A roomful of veterans and their supporters asked a legislative committee Friday to approve a “bridge loan” of up to $10 million to help pay for construction of a new veterans’ home in Butte until the federal government comes up with its share of the money.
More than 20 people testified before the House Appropriations Committee in support of House Bill 493, by Rep. Ryan Lynch, D-Butte. Many wore their veterans’ caps and jackets.
It calls for the Montana Facility Financing Authority to provide the loan, secured with the federal funding commitment and an extension of a set-aside of the state tobacco tax. The construction loan would be paid back in full when U.S. Veterans Administration provides its share of the money.
Lynch said the federal government will pay 65 percent of the $15 million project, while the state has already come forward with its $5 million share. The facility already has been designed to go on a 10-acre parcel of land donated by Don Harrington. The Butte-Silver Bow local government has used part of its share of hard-rock mining taxes to prepare the water and sewer connections.
The project has been authorized for funding by the VA and is on the VA priority list, but repeatedly been ranked too low by the federal agency to be funded.
Frustrated by the delay, Butte legislators and elected local officials and veterans are turning to the bridge loan to get moving on the project.
“When a friend or neighbor needs help, we step up,” Lynch said.
Senate Minority Leader Jon Sesso, D-Butte, said Montana has more than 100,000 veterans or about 10 percent of its total population, for one of the highest percentages nationally. Of that total, 34,000 veterans are in southwestern Montana.
Sesso went through how the project would be funded with the bridge loan and pleaded for support for the veterans, saying: “They stepped up for us. It’s time to step up for them.”
Former state Rep.

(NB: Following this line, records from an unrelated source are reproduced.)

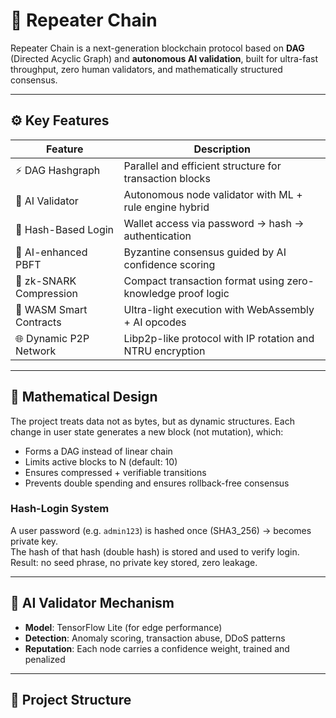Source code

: # 🔁 Repeater Chain

Repeater Chain is a next-generation blockchain protocol based on **DAG** (Directed Acyclic Graph) and **autonomous AI validation**, built for ultra-fast throughput, zero human validators, and mathematically structured consensus.

---

## ⚙️ Key Features

| Feature                   | Description                                                                 |
|--------------------------|-----------------------------------------------------------------------------|
| ⚡ DAG Hashgraph          | Parallel and efficient structure for transaction blocks                     |
| 🤖 AI Validator           | Autonomous node validator with ML + rule engine hybrid                     |
| 🔐 Hash-Based Login       | Wallet access via password → hash → authentication                          |
| 🧠 AI-enhanced PBFT       | Byzantine consensus guided by AI confidence scoring                        |
| 🧬 zk-SNARK Compression   | Compact transaction format using zero-knowledge proof logic                |
| 🔄 WASM Smart Contracts   | Ultra-light execution with WebAssembly + AI opcodes                        |
| 🌐 Dynamic P2P Network    | Libp2p-like protocol with IP rotation and NTRU encryption                  |

---

## 🔬 Mathematical Design

The project treats data not as bytes, but as dynamic structures. Each change in user state generates a new block (not mutation), which:

- Forms a DAG instead of linear chain
- Limits active blocks to N (default: 10)
- Ensures compressed + verifiable transitions
- Prevents double spending and ensures rollback-free consensus

### Hash-Login System

A user password (e.g. `admin123`) is hashed once (SHA3_256) → becomes private key.  
The hash of that hash (double hash) is stored and used to verify login.  
Result: no seed phrase, no private key stored, zero leakage.

---

## 🧠 AI Validator Mechanism

- **Model**: TensorFlow Lite (for edge performance)
- **Detection**: Anomaly scoring, transaction abuse, DDoS patterns
- **Reputation**: Each node carries a confidence weight, trained and penalized

---

## 🧱 Project Structure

Bob Pavlovich, D-Butte, served on a committee with representatives from multiple southwestern Montana counties that ultimately picked Butte as the site for the veterans’ home in 2010.
“We are waiting for the one in Butte to be built because we hope to be there someday,” he said.
World War II veteran Dan Antonetti of Helena said, “This bill is important for Montana as it assists Montana veterans with health care needs.”
Eileen Greb, a retired Navy nurse from Butte, said, “The people in Butte, the veterans, need this and they can’t wait forever.”
The plans show the veterans’ home would consist of five 12-bed cottages and a central area for its administration.
Matt Vincent, chief executive of Butte-Silver Bow city and county, said, “We need to get this thing done. These ladies and gentlemen have been waiting long enough. This is a Montana solution to a problem that’s going on in Washington. We can’t wait any longer. The cost of construction keeps going up.”
Mike Lawson, a veterans’ leader from Butte, said, “This isn’t only about Butte and the six counties in southwestern Montana. It’s for veterans from all over the state.”
He added, “It’s shovel-ready. We’re ready. The only thing we’re waiting on is the federal government. What we’re after is to get immediate action.”
When he got his draft notice, Melvin Kieninger of Butte said he signed his name on a line.
“That meant we were willing to do anything,” he said. “The same with volunteers. We are asking no less of you.”
Jim Smitham, executive director of the Butte Local Development Corp., said the facility will be important for veterans in southwestern Montana. The only two options now for veterans who need more care now are veterans’ homes in Columbia Falls, 240 miles from Butte, and Glendive, 440 miles away.
“I believe the veterans of southwestern Montana have waited long enough,” Smitham said. “Many of the veterans who could have used this are no longer with us.”
No one testified against the bill.
The committee didn’t vote on the bill immediately. To pass, it will require the votes of two-thirds of the members of the House and Senate because it involves the state going into debt until the federal share is forthcoming.